(EXERCISE DIRECTIONS) Among the entries below, which lines run from the line with "Of course in" through the line with "versioning an schema"? Retype those, both ends included, exactly and without pictures.

(Saved data entries)
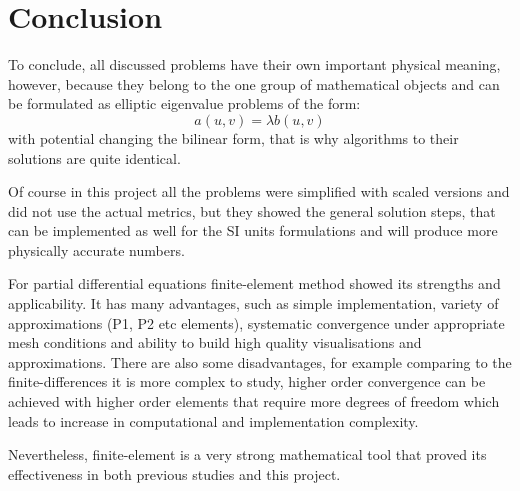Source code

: \documentclass[conference]{IEEEtran}
\begin{document}
\section{Conclusion}
To conclude, all discussed problems have their own important physical meaning, however, because they belong to the one group of mathematical objects and can be formulated as elliptic eigenvalue problems of the form:
\begin{equation}
    a(u, v) = \lambda b(u, v)
\end{equation}
with potential changing the bilinear form, that is why algorithms to their solutions are quite identical. 

Of course in this project all the problems were simplified with scaled versions and did not use the actual metrics, but they showed the general solution steps, that can be implemented as well for the SI units formulations and will produce more physically accurate numbers.

For partial differential equations finite-element method showed its strengths and applicability. It has many advantages, such as simple implementation, variety of approximations (P1, P2 etc elements), systematic convergence under appropriate mesh conditions and ability to build high quality visualisations and approximations. There are also some disadvantages, for example comparing to the finite-differences it is more complex to study, higher order convergence can be achieved with higher order elements that require more degrees of freedom which leads to increase in computational and implementation complexity.

Nevertheless, finite-element is a very strong mathematical tool that proved its effectiveness in both previous studies and this project.
\end{document}
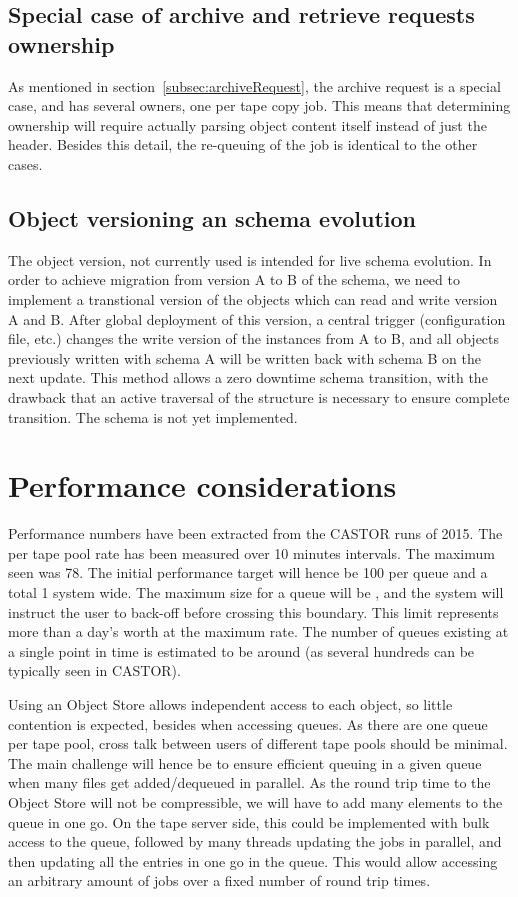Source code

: \subsection{Special case of archive and retrieve requests ownership}
\label{subsec:requestsOwnership}
As mentioned in section~\ref{subsec:archiveRequest}, the archive request is a special case, and has several owners, one per tape copy job. This means that determining ownership will require actually parsing object content itself instead of just the header. Besides this detail, the re-queuing of the job is identical to the other cases.

\subsection{Object versioning an schema evolution}
The object version, not currently used is intended for live schema evolution. In order to achieve migration from version A to B of the schema, we need to implement a transtional version of the objects which can read and write version A and B. After global deployment of this version, a central trigger (configuration file, etc.) changes the write version of the instances from A to B, and all objects previously written with schema A will be written back with schema B on the next update. This method allows a zero downtime schema transition, with the drawback that an active traversal of the structure is necessary to ensure complete transition. The schema is not yet implemented.

\section{Performance considerations}
\label{sec:perf}
Performance numbers have been extracted from the CASTOR runs of 2015. The per tape pool rate has been measured over 10 minutes intervals. The maximum seen was \unit{78}{\hertz}. The initial performance target will hence be \unit{100}{\hertz} per queue and a total \unit{1}{\kilo\hertz} system wide. The maximum size for a queue will be , and the system will instruct the user to back-off before crossing this boundary. This limit represents more than a day's worth at the maximum rate. The number of queues existing at a single point in time is estimated to be around  (as several hundreds can be typically seen in CASTOR).

Using an Object Store allows independent access to each object, so little contention is expected, besides when accessing queues. As there are one queue per tape pool, cross talk between users of different tape pools should be minimal. The main challenge will hence be to ensure efficient queuing in a given queue when many files get added/dequeued in parallel. As the round trip time to the Object Store will not be compressible, we will have to add many elements to the queue in one go. On the tape server side, this could be implemented with bulk access to the queue, followed by many threads updating the jobs in parallel, and then updating all the entries in one go in the queue. This would allow accessing an arbitrary amount of jobs over a fixed number of round trip times.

(RESULT BELOW)
Of course in this project all the problems were simplified with scaled versions and did not use the actual metrics, but they showed the general solution steps, that can be implemented as well for the SI units formulations and will produce more physically accurate numbers.

For partial differential equations finite-element method showed its strengths and applicability. It has many advantages, such as simple implementation, variety of approximations (P1, P2 etc elements), systematic convergence under appropriate mesh conditions and ability to build high quality visualisations and approximations. There are also some disadvantages, for example comparing to the finite-differences it is more complex to study, higher order convergence can be achieved with higher order elements that require more degrees of freedom which leads to increase in computational and implementation complexity.

Nevertheless, finite-element is a very strong mathematical tool that proved its effectiveness in both previous studies and this project.
\end{document}
Source code

: \subsection{Special case of archive and retrieve requests ownership}
\label{subsec:requestsOwnership}
As mentioned in section~\ref{subsec:archiveRequest}, the archive request is a special case, and has several owners, one per tape copy job. This means that determining ownership will require actually parsing object content itself instead of just the header. Besides this detail, the re-queuing of the job is identical to the other cases.

\subsection{Object versioning an schema evolution}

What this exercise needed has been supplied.